Below, I provide more evidence on: progress, and why there is qualified reason for optimism; the carbon footprint narrative, including why what is likely to happen in your key markets is so important; the actions you need to be taking, informed as always by Andy Grove: “Activity is not output”; and conclude with evidence around the policies you must have to succeed, and a few tentative ideas about how to convert them into outcomes.

Your Commercial Future will mainly be Determined by Decisions by Consumers, Farmers and Governments in Key Export Markets

Some key export data for 2022 is presented below. The arguments supporting the above proposition are outlined in the sections that follow.
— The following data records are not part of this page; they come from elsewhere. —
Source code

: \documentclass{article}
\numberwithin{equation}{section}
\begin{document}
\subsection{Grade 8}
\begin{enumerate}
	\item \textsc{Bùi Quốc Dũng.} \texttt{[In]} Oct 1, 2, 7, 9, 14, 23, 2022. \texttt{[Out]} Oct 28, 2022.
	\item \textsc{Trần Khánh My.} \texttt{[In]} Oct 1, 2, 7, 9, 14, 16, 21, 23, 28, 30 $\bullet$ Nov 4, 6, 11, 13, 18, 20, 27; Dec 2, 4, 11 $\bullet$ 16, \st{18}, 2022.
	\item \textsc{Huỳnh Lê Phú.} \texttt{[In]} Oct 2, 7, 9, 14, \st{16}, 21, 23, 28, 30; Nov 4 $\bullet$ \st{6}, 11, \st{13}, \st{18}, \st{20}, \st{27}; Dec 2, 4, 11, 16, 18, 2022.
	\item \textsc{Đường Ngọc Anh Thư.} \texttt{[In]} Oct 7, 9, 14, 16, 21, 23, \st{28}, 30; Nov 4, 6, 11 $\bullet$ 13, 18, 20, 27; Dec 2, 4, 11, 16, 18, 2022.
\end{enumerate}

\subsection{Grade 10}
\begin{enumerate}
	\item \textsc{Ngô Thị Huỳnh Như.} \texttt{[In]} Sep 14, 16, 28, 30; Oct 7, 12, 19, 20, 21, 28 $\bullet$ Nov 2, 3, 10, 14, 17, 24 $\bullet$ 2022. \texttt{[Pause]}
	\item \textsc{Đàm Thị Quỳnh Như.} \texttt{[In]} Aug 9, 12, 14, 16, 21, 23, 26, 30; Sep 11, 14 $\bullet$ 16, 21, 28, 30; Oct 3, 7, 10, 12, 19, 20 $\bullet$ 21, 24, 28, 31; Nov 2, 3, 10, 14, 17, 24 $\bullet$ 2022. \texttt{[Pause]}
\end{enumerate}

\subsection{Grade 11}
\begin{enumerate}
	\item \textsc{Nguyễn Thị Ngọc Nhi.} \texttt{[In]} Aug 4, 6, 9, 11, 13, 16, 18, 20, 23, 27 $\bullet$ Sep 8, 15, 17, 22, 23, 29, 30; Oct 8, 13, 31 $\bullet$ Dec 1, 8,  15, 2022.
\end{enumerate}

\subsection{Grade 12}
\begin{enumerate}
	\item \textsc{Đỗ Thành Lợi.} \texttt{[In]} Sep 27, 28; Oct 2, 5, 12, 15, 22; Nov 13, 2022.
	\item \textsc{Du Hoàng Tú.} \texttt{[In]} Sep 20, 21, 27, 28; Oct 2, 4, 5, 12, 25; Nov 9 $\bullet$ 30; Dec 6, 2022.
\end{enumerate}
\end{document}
Table 3 Exports by Value (€ Million), Dairy, Beef, Sheep, Ireland 2022

Destination

Dairy

Beef

Sheep

Total

 

 

Value

% of Total

Value

% of Total

Value

% of Total

Value

% of Total

EU

2,416

35.8

1,496

49.0

348

76.7

4,260

41.5

Great Britain

775

 

1,079

 

49

 

1,903

 

N. Ireland

491

 

237

 

8

 

736

 

UK

1,266

18.8

1,316

43.1

57

12.6

2,639

25.7

US

660

9.8

21

 

<1

 

681

6.6

China

441

6.5

<1

 

<1

 

441

4.3

Other

1967

29.1

219

7.9

49

10.7

2,237

21.9

Total

6,752

100

3,052

100

454

100

10,258

100

Source: CSO 2023. Personal Communication from Carol Forrester at: Trade@cso.ie, August 8, 2023

EU data compiled from member state data.

Top 3 destinations EU (million €)

Dairy: Netherlands (1,007); Germany (485); France (267)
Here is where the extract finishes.